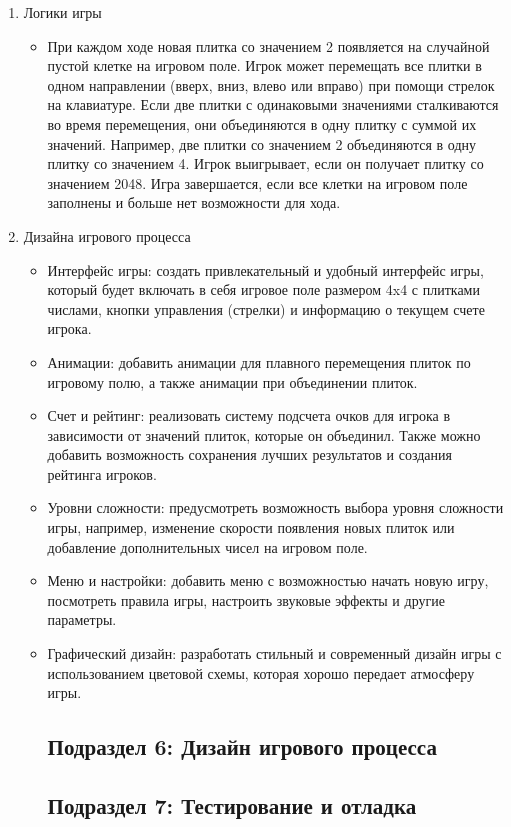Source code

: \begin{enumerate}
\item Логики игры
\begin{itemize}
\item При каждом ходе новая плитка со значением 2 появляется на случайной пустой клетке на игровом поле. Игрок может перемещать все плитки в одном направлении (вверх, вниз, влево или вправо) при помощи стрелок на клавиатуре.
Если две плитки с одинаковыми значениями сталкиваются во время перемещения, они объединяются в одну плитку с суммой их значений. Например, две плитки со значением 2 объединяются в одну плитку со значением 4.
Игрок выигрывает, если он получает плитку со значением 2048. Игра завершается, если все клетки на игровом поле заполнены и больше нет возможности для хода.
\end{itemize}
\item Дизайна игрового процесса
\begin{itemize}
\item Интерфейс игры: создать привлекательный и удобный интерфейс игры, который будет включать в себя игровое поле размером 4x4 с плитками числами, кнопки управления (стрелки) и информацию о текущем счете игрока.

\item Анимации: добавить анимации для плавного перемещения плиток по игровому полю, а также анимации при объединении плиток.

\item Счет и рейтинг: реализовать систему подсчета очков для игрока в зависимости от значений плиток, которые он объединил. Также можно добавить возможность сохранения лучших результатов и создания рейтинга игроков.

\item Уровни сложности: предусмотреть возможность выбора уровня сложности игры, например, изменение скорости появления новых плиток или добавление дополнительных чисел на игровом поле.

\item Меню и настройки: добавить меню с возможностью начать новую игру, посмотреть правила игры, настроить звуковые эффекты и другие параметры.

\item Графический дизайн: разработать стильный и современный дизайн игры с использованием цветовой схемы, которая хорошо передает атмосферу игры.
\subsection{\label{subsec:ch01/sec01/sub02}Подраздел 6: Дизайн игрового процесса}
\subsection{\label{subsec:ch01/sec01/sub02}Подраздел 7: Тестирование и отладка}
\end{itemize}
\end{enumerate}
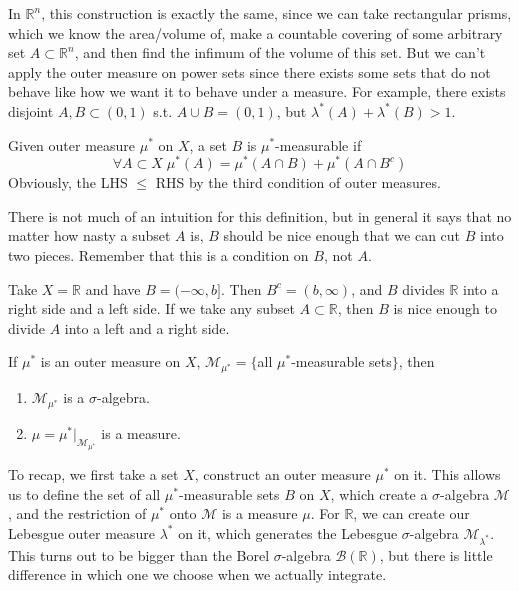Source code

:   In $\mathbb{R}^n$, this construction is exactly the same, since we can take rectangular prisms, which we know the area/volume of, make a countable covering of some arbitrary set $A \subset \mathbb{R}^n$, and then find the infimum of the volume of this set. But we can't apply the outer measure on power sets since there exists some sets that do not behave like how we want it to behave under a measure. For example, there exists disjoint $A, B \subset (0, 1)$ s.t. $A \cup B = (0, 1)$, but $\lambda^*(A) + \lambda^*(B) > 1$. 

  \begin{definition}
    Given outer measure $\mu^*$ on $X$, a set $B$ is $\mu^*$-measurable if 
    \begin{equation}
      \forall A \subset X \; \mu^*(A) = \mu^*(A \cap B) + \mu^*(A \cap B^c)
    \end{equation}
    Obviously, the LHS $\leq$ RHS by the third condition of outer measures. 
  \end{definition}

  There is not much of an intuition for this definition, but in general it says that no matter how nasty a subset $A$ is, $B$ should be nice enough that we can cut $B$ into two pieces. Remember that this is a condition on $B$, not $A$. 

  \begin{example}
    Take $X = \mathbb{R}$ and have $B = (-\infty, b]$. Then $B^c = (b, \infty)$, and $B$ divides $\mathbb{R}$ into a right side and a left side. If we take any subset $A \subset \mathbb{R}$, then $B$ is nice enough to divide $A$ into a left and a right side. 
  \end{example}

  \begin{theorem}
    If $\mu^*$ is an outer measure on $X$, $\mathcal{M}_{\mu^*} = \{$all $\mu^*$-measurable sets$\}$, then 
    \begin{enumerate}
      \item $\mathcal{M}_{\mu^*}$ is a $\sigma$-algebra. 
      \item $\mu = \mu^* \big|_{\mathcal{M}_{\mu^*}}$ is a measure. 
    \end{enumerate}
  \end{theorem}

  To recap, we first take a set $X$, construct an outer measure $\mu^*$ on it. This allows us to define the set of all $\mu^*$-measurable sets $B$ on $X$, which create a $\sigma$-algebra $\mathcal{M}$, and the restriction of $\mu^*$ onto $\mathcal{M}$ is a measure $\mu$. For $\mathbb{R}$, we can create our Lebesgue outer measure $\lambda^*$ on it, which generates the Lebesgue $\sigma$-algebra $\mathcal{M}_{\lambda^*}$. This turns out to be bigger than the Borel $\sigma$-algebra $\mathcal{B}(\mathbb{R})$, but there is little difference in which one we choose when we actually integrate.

*TASK ITEM*
Gather up the lines containing the word "процесса" from these records and copy them.

*SOLVED EXERCISE*
\item Дизайна игрового процесса
\subsection{\label{subsec:ch01/sec01/sub02}Подраздел 6: Дизайн игрового процесса}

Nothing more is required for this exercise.